Ce fier privilège d’être devenue pour une grande part l’inspiratrice et l’éducatrice des nations alliées, la France l’aura chèrement acheté. Le grand travail de pensée, de critique de soi-même, de renouvellement de soi-même qu’elle a dû accomplir, il serait bien faux de croire qu’elle l’a poursuivi dans une atmosphère d’imperturbable sérénité. Ce qu’il convient bien plutôt de se représenter, c’est le heurt des méthodes, des théories, des tendances rivales ; c’est, dans l’intelligence et dans le cœur de ses meilleurs fils, la succession tragique des espoirs et des déceptions, des tentatives manquées et des recommencements ; et parfois des impatiences contraires s’opposaient violemment.
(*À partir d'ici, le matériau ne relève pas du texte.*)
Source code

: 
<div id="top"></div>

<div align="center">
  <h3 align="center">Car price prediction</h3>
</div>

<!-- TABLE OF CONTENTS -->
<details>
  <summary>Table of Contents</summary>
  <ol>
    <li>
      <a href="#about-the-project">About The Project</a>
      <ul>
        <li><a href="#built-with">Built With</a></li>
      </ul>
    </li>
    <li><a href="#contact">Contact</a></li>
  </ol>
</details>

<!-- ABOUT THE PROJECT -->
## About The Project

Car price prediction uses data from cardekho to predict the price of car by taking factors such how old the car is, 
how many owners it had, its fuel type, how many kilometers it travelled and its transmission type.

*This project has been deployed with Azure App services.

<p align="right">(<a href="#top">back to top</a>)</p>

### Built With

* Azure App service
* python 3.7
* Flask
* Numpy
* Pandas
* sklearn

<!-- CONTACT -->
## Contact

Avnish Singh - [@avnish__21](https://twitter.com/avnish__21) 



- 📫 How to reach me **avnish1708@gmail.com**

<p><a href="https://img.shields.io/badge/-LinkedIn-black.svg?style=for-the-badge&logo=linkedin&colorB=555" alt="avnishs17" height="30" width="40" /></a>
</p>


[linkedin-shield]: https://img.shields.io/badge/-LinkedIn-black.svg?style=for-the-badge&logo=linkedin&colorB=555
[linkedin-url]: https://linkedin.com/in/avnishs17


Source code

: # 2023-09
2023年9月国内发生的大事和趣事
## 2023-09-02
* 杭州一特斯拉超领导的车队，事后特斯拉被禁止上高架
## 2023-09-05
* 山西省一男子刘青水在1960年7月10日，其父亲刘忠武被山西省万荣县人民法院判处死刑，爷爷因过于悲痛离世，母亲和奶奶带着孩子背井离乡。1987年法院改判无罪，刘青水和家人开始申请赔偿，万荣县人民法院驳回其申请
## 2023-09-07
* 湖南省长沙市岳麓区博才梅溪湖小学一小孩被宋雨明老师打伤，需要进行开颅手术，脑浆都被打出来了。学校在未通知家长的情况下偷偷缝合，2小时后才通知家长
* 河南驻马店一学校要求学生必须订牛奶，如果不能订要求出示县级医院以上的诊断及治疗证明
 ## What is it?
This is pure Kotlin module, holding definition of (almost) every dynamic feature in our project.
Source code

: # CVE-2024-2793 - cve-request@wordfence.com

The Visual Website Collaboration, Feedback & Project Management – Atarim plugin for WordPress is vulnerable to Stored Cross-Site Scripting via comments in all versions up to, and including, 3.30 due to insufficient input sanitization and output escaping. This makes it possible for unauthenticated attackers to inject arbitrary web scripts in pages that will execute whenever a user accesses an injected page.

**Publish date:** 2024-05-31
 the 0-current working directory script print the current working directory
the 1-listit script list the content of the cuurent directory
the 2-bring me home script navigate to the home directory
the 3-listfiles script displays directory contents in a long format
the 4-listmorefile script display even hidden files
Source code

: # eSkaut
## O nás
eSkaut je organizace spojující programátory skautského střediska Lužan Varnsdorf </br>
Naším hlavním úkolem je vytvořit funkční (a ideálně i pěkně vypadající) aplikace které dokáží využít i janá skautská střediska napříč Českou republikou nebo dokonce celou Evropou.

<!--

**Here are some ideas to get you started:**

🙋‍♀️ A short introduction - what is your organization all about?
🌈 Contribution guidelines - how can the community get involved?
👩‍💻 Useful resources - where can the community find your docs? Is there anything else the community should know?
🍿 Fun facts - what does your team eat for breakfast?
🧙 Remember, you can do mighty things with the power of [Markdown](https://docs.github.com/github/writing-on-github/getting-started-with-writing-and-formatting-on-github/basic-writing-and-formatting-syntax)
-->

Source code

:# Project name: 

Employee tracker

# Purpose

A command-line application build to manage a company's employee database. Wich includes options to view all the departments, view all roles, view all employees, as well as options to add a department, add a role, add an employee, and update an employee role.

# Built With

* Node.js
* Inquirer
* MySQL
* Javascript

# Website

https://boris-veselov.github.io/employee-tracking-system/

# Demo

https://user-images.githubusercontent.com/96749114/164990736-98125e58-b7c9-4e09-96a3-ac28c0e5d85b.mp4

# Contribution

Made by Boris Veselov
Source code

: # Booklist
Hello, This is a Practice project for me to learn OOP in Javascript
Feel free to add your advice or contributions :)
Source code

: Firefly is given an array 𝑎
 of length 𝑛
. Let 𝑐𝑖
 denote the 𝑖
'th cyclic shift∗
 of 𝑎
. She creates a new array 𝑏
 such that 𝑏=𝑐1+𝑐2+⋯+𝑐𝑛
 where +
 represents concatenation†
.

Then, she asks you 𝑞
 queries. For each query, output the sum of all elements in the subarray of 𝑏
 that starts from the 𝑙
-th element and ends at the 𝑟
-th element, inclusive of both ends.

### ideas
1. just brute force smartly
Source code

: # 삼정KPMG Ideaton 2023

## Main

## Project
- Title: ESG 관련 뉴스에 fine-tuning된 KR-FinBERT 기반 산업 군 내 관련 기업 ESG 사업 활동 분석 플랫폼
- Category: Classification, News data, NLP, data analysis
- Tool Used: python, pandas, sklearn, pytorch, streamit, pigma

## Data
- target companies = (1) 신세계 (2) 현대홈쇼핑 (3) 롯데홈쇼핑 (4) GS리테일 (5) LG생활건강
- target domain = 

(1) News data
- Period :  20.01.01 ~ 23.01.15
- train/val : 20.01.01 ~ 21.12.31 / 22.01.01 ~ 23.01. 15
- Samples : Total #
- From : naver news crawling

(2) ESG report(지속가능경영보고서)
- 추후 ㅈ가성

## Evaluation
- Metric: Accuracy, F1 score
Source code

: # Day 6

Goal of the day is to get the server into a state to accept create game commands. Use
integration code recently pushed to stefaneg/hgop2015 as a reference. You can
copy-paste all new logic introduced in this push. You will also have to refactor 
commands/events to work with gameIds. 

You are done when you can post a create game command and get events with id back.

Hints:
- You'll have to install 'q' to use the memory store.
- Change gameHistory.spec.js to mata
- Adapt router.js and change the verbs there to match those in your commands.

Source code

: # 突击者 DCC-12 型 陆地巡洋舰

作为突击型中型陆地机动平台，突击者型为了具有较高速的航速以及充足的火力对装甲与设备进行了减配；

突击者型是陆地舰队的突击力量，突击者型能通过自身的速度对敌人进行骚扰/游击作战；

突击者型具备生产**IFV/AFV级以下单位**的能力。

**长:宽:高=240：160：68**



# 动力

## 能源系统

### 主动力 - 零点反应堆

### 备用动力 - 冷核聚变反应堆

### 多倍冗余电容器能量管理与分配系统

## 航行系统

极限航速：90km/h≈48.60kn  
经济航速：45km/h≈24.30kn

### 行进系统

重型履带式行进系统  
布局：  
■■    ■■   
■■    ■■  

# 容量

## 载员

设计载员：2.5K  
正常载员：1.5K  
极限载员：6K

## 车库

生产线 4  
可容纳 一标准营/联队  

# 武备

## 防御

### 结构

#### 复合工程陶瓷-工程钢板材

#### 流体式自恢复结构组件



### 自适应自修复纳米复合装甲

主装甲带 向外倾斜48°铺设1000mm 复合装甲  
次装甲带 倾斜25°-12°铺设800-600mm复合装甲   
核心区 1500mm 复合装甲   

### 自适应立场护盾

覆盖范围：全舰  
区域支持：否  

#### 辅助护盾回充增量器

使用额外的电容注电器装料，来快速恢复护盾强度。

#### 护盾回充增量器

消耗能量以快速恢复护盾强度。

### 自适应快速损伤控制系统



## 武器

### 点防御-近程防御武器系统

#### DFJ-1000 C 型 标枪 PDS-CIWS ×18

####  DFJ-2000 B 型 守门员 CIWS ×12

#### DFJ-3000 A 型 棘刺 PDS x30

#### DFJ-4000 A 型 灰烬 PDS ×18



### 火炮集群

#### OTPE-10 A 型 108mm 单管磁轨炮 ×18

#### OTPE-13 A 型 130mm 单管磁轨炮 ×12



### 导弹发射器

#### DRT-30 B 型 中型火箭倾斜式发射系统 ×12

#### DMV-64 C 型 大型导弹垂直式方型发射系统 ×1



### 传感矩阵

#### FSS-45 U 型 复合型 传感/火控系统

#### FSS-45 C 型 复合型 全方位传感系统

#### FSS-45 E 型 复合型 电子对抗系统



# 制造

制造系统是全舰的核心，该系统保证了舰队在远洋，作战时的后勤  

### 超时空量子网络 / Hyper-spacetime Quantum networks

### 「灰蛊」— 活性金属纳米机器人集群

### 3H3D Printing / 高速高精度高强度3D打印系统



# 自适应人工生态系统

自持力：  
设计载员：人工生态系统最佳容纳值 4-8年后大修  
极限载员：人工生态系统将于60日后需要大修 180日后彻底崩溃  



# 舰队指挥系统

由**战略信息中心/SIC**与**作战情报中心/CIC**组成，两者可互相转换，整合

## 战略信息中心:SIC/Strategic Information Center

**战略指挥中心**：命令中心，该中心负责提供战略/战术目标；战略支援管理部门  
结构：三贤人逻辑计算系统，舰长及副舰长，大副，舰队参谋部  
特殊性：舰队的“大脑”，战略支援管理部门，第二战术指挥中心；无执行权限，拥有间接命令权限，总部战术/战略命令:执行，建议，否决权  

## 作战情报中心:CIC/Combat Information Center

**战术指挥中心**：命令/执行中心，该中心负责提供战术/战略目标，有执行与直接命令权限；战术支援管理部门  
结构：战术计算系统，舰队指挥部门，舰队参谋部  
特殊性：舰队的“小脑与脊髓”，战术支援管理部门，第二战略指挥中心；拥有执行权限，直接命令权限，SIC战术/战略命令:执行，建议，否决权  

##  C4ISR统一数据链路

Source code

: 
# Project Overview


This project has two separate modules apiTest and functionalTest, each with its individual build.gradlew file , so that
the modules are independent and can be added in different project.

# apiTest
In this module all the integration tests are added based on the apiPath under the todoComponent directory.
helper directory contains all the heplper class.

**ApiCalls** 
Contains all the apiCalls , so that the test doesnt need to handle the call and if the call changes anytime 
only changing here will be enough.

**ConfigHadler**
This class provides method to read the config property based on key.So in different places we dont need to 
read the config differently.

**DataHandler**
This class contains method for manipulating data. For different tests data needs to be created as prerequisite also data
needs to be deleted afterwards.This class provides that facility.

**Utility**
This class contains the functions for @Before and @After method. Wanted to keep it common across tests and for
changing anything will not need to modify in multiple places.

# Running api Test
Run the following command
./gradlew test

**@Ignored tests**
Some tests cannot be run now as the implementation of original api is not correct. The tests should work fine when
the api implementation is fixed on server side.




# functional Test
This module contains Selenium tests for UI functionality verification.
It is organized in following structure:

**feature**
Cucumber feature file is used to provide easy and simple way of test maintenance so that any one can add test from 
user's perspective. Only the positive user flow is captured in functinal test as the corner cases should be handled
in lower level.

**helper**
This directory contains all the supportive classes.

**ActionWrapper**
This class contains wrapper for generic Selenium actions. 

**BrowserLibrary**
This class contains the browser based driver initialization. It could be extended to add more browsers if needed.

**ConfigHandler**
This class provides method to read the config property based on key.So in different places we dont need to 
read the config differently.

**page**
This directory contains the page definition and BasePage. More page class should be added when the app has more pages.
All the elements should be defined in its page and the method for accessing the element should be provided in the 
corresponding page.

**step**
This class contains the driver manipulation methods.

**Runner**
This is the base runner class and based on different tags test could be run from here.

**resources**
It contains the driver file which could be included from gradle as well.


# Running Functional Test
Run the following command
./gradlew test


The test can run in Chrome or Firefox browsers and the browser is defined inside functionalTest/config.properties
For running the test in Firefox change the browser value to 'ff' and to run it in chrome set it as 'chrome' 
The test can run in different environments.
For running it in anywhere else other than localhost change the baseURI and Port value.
« Quoi ! disaient les uns, nous faut-il accepter le dogme étrange de l’inviolabilité des fronts ? Quand en aurons-nous assez de renforcer sans trêve le matériel de notre artillerie, de compliquer sans trêve l’armement de notre infanterie ? Pour tenter seulement un chétif coup de main, qui nous vaudra peut-être la capture de trois ou quatre soldats ennemis, nous en voici venus à dépenser des milliers d’obus de calibres variés, à raison de 1 400 kilogrammes de ferraille pour chaque mètre de tranchée à démolir. Et voici que nos fantassins, puissamment armés sans doute, mais empêtrés dans l’écrasant attirail de leurs fusils-mitrailleurs et de leurs mitrailleuses, de leurs obusiers et de leurs Stokes et de leurs Brandt, ne s’aventurent plus qu’à l’abri d’un bouclier de feux sans cesse épaissi, et jamais ils n’en ont fini de réclamer toujours davantage des artilleurs. Pour mener enfin à son terme l’odieuse guerre de siège, que nous manque-t-il donc ? La supériorité du nombre ? Non pas. Mais peut-être l’esprit manœuvrier, le goût du risque, l’audace. »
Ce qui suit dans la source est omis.